Il est resté scrupuleusement fidèle aux vrais principes de l'art chrétien. Monseigneur Trouillet, par ma bouche, l'en remercie du plus profond de son coeur.
Messieurs,
L'honnête et modeste artiste lorrain, que nous accompagnons au champ du repos, a eu son heure de gloire et de triomphe ; mais trop timide, trop humble dans sa droiture native, il n'a pas su en profiter.
Il est mort ; ignoré déjà de tous les jeunes, c'est à ses contemporains qu'il appartient de venir lui apporter le dernier adieu ! l'espérance du ressouvenir.
Ses oeuvres s'affirment dans la plus grande partie de nos monuments modernes, civils ou religieux.
Son nom est associé à toutes les entreprises artistiques et monumentales de Nancy.

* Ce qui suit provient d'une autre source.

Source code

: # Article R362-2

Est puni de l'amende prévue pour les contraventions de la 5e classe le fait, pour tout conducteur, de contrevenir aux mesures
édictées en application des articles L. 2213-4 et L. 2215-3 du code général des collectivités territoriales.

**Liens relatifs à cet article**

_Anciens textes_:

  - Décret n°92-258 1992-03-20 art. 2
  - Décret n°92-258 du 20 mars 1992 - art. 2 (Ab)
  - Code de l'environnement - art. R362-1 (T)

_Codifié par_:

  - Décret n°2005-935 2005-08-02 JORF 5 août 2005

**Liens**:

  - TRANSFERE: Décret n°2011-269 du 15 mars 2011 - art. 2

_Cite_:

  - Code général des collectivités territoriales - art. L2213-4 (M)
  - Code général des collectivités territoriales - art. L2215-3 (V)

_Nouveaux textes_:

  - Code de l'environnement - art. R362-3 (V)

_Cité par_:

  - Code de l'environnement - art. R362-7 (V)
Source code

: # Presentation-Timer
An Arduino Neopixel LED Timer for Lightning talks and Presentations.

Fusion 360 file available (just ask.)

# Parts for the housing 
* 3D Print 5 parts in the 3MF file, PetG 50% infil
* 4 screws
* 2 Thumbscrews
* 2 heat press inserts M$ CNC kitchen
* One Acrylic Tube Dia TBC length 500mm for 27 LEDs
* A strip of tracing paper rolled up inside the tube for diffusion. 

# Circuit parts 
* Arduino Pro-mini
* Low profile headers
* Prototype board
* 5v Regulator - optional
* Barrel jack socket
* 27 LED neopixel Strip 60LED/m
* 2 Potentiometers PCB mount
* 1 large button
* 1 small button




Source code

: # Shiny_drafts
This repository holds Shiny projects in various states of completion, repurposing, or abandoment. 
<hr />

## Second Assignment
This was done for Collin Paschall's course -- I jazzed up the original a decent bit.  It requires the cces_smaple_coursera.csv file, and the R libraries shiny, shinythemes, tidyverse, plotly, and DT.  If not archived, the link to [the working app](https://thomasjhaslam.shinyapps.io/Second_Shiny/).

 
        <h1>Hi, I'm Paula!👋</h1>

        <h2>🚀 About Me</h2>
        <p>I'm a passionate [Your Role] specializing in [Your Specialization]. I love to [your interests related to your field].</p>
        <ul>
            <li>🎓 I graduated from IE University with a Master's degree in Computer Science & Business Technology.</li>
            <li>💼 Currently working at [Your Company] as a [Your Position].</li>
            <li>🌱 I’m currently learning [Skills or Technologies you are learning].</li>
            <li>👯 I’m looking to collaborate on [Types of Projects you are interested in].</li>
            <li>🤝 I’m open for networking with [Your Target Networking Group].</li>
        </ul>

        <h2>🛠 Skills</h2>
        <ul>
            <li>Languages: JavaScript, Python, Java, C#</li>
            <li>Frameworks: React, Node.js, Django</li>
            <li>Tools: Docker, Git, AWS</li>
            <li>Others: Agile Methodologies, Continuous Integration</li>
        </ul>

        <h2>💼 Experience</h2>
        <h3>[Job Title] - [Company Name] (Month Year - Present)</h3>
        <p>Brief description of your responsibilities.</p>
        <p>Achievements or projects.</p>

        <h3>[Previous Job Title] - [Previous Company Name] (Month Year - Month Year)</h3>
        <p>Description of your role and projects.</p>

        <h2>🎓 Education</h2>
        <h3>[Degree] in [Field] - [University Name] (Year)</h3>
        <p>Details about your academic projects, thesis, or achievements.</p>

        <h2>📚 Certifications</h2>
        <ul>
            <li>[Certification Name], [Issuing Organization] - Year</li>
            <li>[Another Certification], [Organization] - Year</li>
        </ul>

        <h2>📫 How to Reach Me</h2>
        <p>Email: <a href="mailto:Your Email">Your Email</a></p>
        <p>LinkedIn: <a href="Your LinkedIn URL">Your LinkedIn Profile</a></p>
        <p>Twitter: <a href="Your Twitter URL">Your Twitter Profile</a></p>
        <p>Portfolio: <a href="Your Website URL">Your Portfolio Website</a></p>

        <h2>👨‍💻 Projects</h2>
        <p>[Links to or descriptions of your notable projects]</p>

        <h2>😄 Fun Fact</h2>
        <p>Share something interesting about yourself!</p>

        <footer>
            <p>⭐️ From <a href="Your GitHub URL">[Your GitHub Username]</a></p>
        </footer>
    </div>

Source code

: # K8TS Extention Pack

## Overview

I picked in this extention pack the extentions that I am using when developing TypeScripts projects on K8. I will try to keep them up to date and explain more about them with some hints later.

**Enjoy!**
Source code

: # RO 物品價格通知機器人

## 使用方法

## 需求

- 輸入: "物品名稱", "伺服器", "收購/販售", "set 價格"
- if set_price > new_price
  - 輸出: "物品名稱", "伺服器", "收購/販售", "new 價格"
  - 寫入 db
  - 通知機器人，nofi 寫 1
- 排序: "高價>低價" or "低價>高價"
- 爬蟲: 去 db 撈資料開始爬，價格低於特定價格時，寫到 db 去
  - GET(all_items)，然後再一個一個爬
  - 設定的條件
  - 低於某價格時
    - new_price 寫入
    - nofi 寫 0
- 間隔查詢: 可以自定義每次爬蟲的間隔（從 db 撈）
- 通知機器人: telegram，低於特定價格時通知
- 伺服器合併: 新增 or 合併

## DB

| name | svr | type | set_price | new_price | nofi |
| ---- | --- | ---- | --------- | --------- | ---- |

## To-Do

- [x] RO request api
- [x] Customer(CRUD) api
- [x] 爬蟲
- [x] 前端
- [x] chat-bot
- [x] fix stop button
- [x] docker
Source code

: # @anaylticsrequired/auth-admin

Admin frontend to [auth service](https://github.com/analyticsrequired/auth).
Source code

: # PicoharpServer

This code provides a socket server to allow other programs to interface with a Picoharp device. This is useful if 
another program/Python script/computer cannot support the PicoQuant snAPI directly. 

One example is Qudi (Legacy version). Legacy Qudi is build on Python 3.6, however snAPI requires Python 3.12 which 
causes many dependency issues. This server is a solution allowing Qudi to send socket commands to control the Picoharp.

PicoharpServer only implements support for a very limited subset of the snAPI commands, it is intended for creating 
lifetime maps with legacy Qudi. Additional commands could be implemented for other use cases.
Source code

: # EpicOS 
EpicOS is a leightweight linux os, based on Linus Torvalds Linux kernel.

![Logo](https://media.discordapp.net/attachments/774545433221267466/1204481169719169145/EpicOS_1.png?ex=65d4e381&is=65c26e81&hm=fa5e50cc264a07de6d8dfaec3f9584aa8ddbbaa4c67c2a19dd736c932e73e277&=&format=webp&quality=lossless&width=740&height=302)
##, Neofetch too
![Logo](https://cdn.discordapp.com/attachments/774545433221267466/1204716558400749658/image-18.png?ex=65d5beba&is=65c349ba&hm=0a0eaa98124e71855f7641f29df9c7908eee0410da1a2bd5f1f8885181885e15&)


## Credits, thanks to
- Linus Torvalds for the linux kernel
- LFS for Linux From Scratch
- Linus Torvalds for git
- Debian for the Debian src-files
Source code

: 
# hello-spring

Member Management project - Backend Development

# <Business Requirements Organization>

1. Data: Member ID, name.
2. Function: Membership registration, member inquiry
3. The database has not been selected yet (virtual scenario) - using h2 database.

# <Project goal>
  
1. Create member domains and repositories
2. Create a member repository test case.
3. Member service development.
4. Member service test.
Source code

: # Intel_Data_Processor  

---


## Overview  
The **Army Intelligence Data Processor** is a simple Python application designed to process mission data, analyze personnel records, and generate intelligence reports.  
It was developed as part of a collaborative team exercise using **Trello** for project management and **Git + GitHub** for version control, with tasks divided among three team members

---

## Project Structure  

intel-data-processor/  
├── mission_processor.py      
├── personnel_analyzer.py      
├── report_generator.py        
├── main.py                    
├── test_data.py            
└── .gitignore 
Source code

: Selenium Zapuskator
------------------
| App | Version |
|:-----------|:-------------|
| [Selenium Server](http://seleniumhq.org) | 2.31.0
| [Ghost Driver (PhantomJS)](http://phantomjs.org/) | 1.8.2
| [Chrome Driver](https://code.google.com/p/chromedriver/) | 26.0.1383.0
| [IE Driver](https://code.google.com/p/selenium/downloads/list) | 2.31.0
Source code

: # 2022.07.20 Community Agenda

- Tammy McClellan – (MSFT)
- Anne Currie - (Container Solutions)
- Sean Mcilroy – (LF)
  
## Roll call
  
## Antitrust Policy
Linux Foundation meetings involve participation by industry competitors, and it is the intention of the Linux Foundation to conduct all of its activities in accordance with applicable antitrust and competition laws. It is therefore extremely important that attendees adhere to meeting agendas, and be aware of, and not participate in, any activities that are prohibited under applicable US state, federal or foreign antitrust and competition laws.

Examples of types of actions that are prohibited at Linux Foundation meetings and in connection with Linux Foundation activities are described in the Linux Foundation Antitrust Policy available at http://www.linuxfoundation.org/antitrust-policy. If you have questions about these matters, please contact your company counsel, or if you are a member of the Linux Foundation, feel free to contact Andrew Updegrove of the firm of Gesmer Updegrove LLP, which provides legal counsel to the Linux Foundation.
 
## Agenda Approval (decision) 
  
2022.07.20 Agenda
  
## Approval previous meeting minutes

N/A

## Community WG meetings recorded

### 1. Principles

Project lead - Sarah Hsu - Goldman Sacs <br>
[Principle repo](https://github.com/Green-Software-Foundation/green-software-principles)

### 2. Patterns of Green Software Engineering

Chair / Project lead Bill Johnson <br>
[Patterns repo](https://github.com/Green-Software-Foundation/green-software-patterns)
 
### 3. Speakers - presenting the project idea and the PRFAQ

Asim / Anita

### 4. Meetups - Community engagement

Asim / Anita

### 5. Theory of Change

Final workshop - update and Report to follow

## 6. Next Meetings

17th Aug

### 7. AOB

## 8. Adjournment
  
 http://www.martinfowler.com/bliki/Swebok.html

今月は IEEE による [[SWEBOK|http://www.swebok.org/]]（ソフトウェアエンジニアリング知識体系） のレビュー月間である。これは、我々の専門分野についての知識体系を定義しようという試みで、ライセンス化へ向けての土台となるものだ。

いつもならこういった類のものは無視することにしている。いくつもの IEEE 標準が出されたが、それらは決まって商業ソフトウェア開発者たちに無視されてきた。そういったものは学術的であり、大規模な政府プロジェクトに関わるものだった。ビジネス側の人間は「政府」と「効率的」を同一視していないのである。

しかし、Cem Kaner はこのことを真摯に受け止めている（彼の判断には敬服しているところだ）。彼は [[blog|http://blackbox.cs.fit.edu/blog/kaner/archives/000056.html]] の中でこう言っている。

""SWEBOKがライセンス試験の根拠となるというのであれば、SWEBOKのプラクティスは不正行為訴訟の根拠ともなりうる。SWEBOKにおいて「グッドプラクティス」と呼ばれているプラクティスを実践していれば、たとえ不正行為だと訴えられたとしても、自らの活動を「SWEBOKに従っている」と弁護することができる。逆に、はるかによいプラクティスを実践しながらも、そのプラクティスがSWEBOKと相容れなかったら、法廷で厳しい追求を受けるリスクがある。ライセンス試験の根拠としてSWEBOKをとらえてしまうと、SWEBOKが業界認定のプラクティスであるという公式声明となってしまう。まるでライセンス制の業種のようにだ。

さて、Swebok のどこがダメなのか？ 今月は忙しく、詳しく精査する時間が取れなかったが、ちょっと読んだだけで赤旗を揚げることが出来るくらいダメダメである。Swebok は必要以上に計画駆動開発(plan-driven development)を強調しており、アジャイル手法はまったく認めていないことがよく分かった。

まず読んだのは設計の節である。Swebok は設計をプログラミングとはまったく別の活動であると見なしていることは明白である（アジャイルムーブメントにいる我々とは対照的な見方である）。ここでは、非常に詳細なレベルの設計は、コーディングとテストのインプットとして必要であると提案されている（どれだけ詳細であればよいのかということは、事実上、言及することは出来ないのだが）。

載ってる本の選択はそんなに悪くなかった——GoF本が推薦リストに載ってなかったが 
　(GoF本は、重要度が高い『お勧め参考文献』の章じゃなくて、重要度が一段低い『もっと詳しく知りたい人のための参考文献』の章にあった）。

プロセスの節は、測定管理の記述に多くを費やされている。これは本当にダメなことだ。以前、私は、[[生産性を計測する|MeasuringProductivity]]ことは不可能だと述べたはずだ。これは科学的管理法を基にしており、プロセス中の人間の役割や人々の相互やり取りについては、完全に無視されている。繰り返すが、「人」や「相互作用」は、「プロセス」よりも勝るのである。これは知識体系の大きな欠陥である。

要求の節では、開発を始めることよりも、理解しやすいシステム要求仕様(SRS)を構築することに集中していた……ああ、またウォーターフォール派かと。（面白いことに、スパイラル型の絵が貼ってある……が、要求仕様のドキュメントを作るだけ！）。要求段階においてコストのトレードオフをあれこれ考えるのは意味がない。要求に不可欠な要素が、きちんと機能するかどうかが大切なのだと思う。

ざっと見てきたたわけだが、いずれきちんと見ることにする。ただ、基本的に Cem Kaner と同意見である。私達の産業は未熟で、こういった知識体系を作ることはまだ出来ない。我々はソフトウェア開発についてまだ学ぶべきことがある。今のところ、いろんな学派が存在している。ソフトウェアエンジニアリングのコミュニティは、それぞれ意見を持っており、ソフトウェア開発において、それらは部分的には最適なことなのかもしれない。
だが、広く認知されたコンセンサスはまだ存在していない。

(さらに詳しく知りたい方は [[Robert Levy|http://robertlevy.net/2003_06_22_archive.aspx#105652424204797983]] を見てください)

Il a retracé les traits et le caractère de tous les hommes éminents qui ont illustré notre cité ; toujours avec l'accent de la vérité et de la sincérité dans l'art.
Il a produit, il a créé, donc il est et sera toujours.
L'histoire des arts du pays lorrain a déjà enregistré son nom au livre d'or.
Interprète des sentiments de tous ceux qui t'ont vu et connu intimement, cher Jiorné Viard, je t'apporte le suprême et dernier adieu.
Encore adieu au nom des vénérés artistes protecteurs de ta jeunesse, de ceux que ton premier biographe a rappelés avec tant de bonheur, et que tu viens de rejoindre dans l'éternité.

Souscription
Comme son confrère le Journal de la Meurthe, le Nancy-Artiste recevra toutes les offrandes - même ies plus modestes - destinées à honorer par une inscription tombale la mémoire de Jiorné Viard.
Nous devons adresser dès aujourd'hui nos remerciements aux fidèles amis du défunt qui, dès la première heure, ont répondu à notre appel en nous demandant de les inscrire sur la liste de souscription.